Second Tate-Shafarevich Group of Permutation Module – Triviality

Question

Suppose I have a global field $K$ and a finite Galois extension $L/K$ of Galois group $G$. It is often written without proofs (it seems that this is a very common statement) that for every $G$-module $M$ of permutation (that is a free $\mathbf{Z}$-module that admits a basis permuted by the action of $G$), the Tate-Shafarevich group of degree $2$
$$ \mathrm{Sha}^2(G,M)=\mathrm{Ker}\left(H^2(G,M)\longrightarrow\prod_{v\in\Omega_K}H^2(G_v,M)\right) $$
where $\Omega_K$ is the set of places of $K$ and $G_v=\mathrm{Gal}(L_w/K_v)$ for $w$ a place of $L$ that extends $v$, is trivial. Do you have any reference for this ? or a proof (if it's not too long) ?

Answer 1

We write $G_w={\rm Gal}(L_w/K_v)$.

Definition. For $n\ge 1$, we denote $$Ш_\omega^n(G,M)=\ker\Big(H^n(G,M)\to\prod_C H^n(C,M)\Big)$$ where $C$ runs over the cyclic subgroups of $G$.

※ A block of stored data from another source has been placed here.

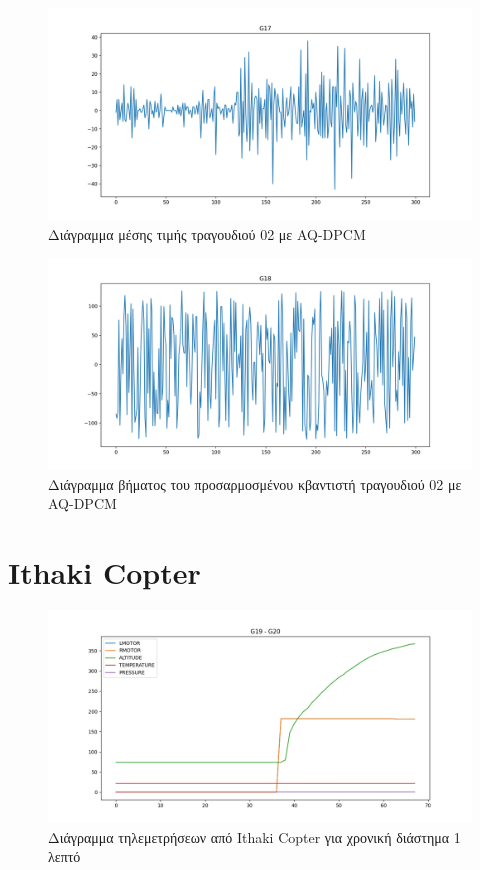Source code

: \documentclass{article}
\begin{document}
\begin{figure}[H]
  \begin{center}
    \includegraphics[width=\textwidth]{G17.png}
  \end{center}
  \caption{Διάγραμμα μέσης τιμής τραγουδιού 02 με AQ-DPCM}
\end{figure}

\begin{figure}[H]
  \begin{center}
    \includegraphics[width=\textwidth]{G18.png}
  \end{center}
  \caption{Διάγραμμα βήματος του προσαρμοσμένου κβαντιστή τραγουδιού 02 με AQ-DPCM}
\end{figure}

\newpage

\section{Ithaki Copter}

\begin{figure}[H]
  \begin{center}
    \includegraphics[width=\textwidth]{G19-G20.png}
  \end{center}
  \caption{Διάγραμμα τηλεμετρήσεων από Ithaki Copter για χρονική διάστημα 1 λεπτό}
\end{figure}
\end{document}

Remark. $Ш^2(L/K,M)\subseteq Ш_\omega^2(G, M)$. Indeed, by the Chebotarev density theorem, for any cyclic subgroup $C\subseteq G$ there exist $v$ and $w$ such that $G_w=C$.

Definition. A permutation $G$-module is a torsion free $G$-module admitting a $G$-invariant (as a subset) ${\mathbb Z}$-basis $B$.

Theorem. If $M$ is a permutation $G$-module, then $Ш_\omega^2(G,M)=0$, and therefore $Ш^2(L/K,M)=0$.

Sketch of proof.

Step 1. We have $$ Ш_\omega^2(G,M_1\oplus M_2)=Ш_\omega^2(G,M_1) \oplusШ_\omega^2(G, M_2),$$ which reduces the theorem to the case when $G$ acts on the basis $B$ transitively. Then using Shapiro's lemma we reduce the theorem to the case $M={\mathbb Z}$ (with trivial $G$-action).

Step 2. We have a short exact sequence of $G$-modules (with trivial $G$-action) $$0\to {\mathbb Z}\to{\mathbb Q}\to {\mathbb Q}/{\mathbb Z}\to 0,$$ which gives rise to cohomology exact sequences \begin{align*} &0= H^1(G,{\mathbb Q})\to H^1(G,{\mathbb Q}/{\mathbb Z}) \to H^2(G,{\mathbb Z})\to H^2(G,{\mathbb Q})=0\\ &0= H^1(C,{\mathbb Q})\to H^1(C,{\mathbb Q}/{\mathbb Z}) \to H^2(C,{\mathbb Z})\to H^2(C,{\mathbb Q})=0. \end{align*} Therefore, we may identify $$Ш_\omega^2(G,{\mathbb Z})=Ш_\omega^1(G,{\mathbb Q}/{\mathbb Z}),$$ and it suffices to show that $Ш_\omega^1(G,{\mathbb Q}/{\mathbb Z})=0$. By definition, $H^1(G,{\mathbb Q}/{\mathbb Z})={\rm Hom}(G,{\mathbb Q}/{\mathbb Z})$ and $H^1(C,{\mathbb Q}/{\mathbb Z})={\rm Hom}(C,{\mathbb Q}/{\mathbb Z})$. It remain to show that $$\ker\Big({\rm Hom}(G,{\mathbb Q}/{\mathbb Z})\to \prod_C{\rm Hom}(C,{\mathbb Q}/{\mathbb Z})\Big)=0,$$ but this is obvious because $G$ is the union of its cyclic subgroups $C$.

Reference: Lemma 1.9 of J.-J. Sansuc, Groupe de Brauer et arithmétique des groupes algébriques linéaires sur un corps de nombres, J. Reine Angew. Math. 327 (1981), 12–80.